If sys is an array of models, the function plots the frequency responses of all models in the array on the same axes.

Line style, marker, and color, specified as a string or vector of one, two, or three characters. The characters can appear in any order. You do not need to specify all three characteristics (line style, marker, and color). For example, if you omit the line style and specify the marker, then the plot shows only the marker and no line. For more information about configuring this argument, see the LineSpec input argument of the plot function.

Example: 'r--' specifies a red dashed line

Example: '*b' specifies blue asterisk markers

Example: 'y' specifies a yellow line

Frequencies at which to compute and plot frequency response, specified as the cell array {wmin,wmax} or as a vector of frequency values.

• If w is a cell array of the form {wmin,wmax}, then the function computes the response at frequencies ranging between wmin and wmax.

• If w is a vector of frequencies, then the function computes the response at each specified frequency. For example, use logspace to generate a row vector with logarithmically spaced frequency values. The vector w can contain both positive and negative frequencies.

For models with complex coefficients, if you specify a frequency range of [wmin,wmax] for your plot, then in:

• Log frequency scale, the plot frequency limits are set to [wmin,wmax] and the plot shows two branches, one for positive frequencies [wmin,wmax] and one for negative frequencies [–wmax,–wmin].

• Linear frequency scale, the plot frequency limits are set to [–wmax,wmax] and the plot shows a single branch with a symmetric frequency range centered at a frequency value of zero.

Specify frequencies in units of rad/TimeUnit, where TimeUnit is the TimeUnit property of the model.

Option to plot modified singular values, specified as one of the following options:

• 1 to plot the singular values of the frequency response H-1, where H is the frequency response of sys.

• 2 to plot the singular values of the frequency response I+H.

• 3 to plot the singular values of the frequency response I+H-1.

You can only use the type argument for square systems, that is, systems that have the same number of inputs and outputs.

## Output Arguments

collapse all

Singular values of the frequency response in absolute units, returned as a matrix. sv contains the singular values computed at the frequencies w if you supplied them, or wout if you did not. For a system sys with Nu inputs and Ny outputs, sv has min(Nu,Ny) rows, and as many columns as there are values in w or wout.

Frequencies at which the function returns the system response, returned as a column vector.
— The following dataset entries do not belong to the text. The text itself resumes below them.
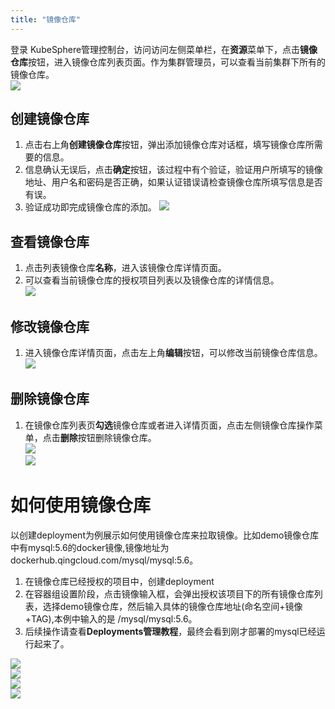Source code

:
 ```yaml
---
title: "镜像仓库"
---
```



登录 KubeSphere管理控制台，访问访问左侧菜单栏，在**资源**菜单下，点击**镜像仓库**按钮，进入镜像仓库列表页面。作为集群管理员，可以查看当前集群下所有的镜像仓库。  
![](/image_registires_list.png) 

## 创建镜像仓库
1. 点击右上角**创建镜像仓库**按钮，弹出添加镜像仓库对话框，填写镜像仓库所需要的信息。  
1. 信息确认无误后，点击**确定**按钮，该过程中有个验证，验证用户所填写的镜像地址、用户名和密码是否正确，如果认证错误请检查镜像仓库所填写信息是否有误。
1. 验证成功即完成镜像仓库的添加。
![](/image_registries_create.png) 


## 查看镜像仓库
1. 点击列表镜像仓库**名称**，进入该镜像仓库详情页面。  
1. 可以查看当前镜像仓库的授权项目列表以及镜像仓库的详情信息。  
![](/image_registries_detail.png) 


## 修改镜像仓库
1.  进入镜像仓库详情页面，点击左上角**编辑**按钮，可以修改当前镜像仓库信息。  
![](/image_registries_alter.png)


## 删除镜像仓库
1. 在镜像仓库列表页**勾选**镜像仓库或者进入详情页面，点击左侧镜像仓库操作菜单，点击**删除**按钮删除镜像仓库。  
![](/image_registries_del.png)  
![](/image_registries_delet.png)


# 如何使用镜像仓库

以创建deployment为例展示如何使用镜像仓库来拉取镜像。比如demo镜像仓库中有mysql:5.6的docker镜像,镜像地址为dockerhub.qingcloud.com/mysql/mysql:5.6。

1.  在镜像仓库已经授权的项目中，创建deployment
1.  在容器组设置阶段，点击镜像输入框，会弹出授权该项目下的所有镜像仓库列表，选择demo镜像仓库，然后输入具体的镜像仓库地址(命名空间+镜像+TAG),本例中输入的是 /mysql/mysql:5.6。
1.  后续操作请查看**Deployments管理教程**，最终会看到刚才部署的mysql已经运行起来了。  
   
![](/reg_demo_create.png)  
![](/reg_demo_create_registries_list.png)  
![](/reg_demo_create_container.png)  
![](/reg_demo_create_done.png) 
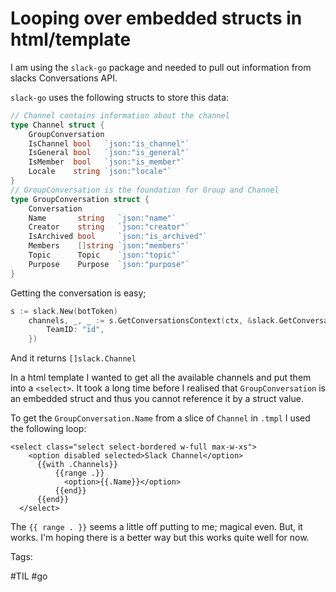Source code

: # Looping over embedded structs in html/template

I am using the `slack-go` package and needed to pull out information from slacks Conversations
API.

`slack-go` uses the following structs to store this data:

```go
// Channel contains information about the channel
type Channel struct {
	GroupConversation
	IsChannel bool   `json:"is_channel"`
	IsGeneral bool   `json:"is_general"`
	IsMember  bool   `json:"is_member"`
	Locale    string `json:"locale"`
}
// GroupConversation is the foundation for Group and Channel
type GroupConversation struct {
	Conversation
	Name       string   `json:"name"`
	Creator    string   `json:"creator"`
	IsArchived bool     `json:"is_archived"`
	Members    []string `json:"members"`
	Topic      Topic    `json:"topic"`
	Purpose    Purpose  `json:"purpose"`
}
```

Getting the conversation is easy;

```go
s := slack.New(botToken)
	channels, _, _ := s.GetConversationsContext(ctx, &slack.GetConversationsParameters{
		TeamID: "id",
	})
```

And it returns `[]slack.Channel`

In a html template I wanted to get all the available channels and put them into a `<select>`.
It took a long time before I realised that `GroupConversation` is an embedded struct and thus
you cannot reference it by a struct value.

To get the `GroupConversation.Name` from a slice of `Channel` in `.tmpl` I used the following loop:

```go-template
<select class="select select-bordered w-full max-w-xs">
    <option disabled selected>Slack Channel</option>
      {{with .Channels}}
          {{range .}}
            <option>{{.Name}}</option>
          {{end}}
      {{end}}
  </select>
```

The `{{ range . }}` seems a little off putting to me; magical even. But, it works. I'm hoping
there is a better way but this works quite well for now.


Tags:

  #TIL #go

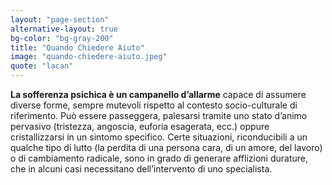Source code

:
 ```yaml
---
layout: "page-section"
alternative-layout: true
bg-color: "bg-gray-200"
title: "Quando Chiedere Aiuto"
image: "quando-chiedere-aiuto.jpeg"
quote: "lacan"
---
```


<strong class="font-bold">La sofferenza psichica è un campanello d’allarme</strong> capace di assumere diverse forme, sempre mutevoli rispetto al contesto socio-culturale di riferimento. Può essere passeggera, palesarsi tramite uno stato d’animo pervasivo (tristezza, angoscia, euforia esagerata, ecc.) oppure cristallizzarsi in un sintomo specifico. Certe situazioni, riconducibili a un qualche tipo di lutto (la perdita di una persona cara, di un amore, del lavoro) o di cambiamento radicale, sono in grado di generare afflizioni durature, che in alcuni casi necessitano dell’intervento di uno specialista.
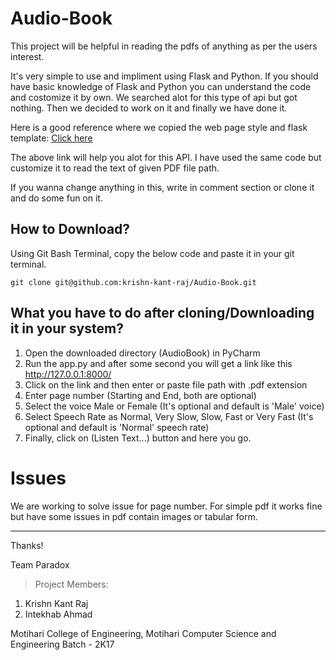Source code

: # Audio-Book
This project will be helpful in reading the pdfs of anything as per the users interest.

It's very simple to use and impliment using Flask and Python. If you should have basic knowledge of Flask and Python you can understand the code and costomize it by own.
We searched alot for this type of api but got nothing. Then we decided to work on it and finally we have done it.


Here is a good reference where we copied the web page style and flask template: [Click here](https://dev.to/siddheshshankar/build-a-text-to-speech-service-with-python-flask-framework-3966)

The above link will help you alot for this API.
I have used the same code but customize it to read the text of given PDF file path.

If you wanna change anything in this, write in comment section or clone it and do some fun on it.

## How to Download?
Using Git Bash Terminal, copy the below code and paste it in your git terminal.
```
git clone git@github.com:krishn-kant-raj/Audio-Book.git
```

## What you have to do after cloning/Downloading it in your system? 

1. Open the downloaded directory (AudioBook) in PyCharm
2. Run the app.py and after some second you will get a link like this http://127.0.0.1:8000/
3. Click on the link and then enter or paste file path with .pdf extension
4. Enter page number (Starting and End, both are optional)
5. Select the voice Male or Female (It's optional and default is 'Male' voice) 
6. Select Speech Rate as Normal, Very Slow, Slow, Fast or Very Fast (It's optional and default is 'Normal' speech rate)
7. Finally, click on (Listen Text...) button and here you go.

# Issues
We are working to solve issue for page number. For simple pdf it works fine but have some issues in pdf contain images or tabular form.
***
Thanks!

Team Paradox

> Project Members:
1. Krishn Kant Raj
2. Intekhab Ahmad

Motihari College of Engineering, Motihari
Computer Science and Engineering
Batch - 2K17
The function chooses the frequency values based on the model dynamics, unless you specify frequencies using the input argument w.

wout also contains negative frequency values for models with complex coefficients.

Frequency values are in radians per TimeUnit, where TimeUnit is the value of the TimeUnit property of sys.

## Algorithms

sigma uses the MATLAB® function svd to compute the singular values of the complex frequency response.

• For an frd model, sigma computes the singular values of sys.ResponseData at the frequencies, sys.Frequency.

• For continuous-time tf, ss, or zpk models with transfer function H(s), sigma computes the singular values of H(jω) as a function of the frequency ω.

• For discrete-time tf, ss, or zpk models with transfer function H(z) and sample time Ts, sigma computes the singular values of

$H\left({e}^{j\omega {T}_{s}}\right)$

for frequencies ω between 0 and the Nyquist frequency ωN = π/Ts.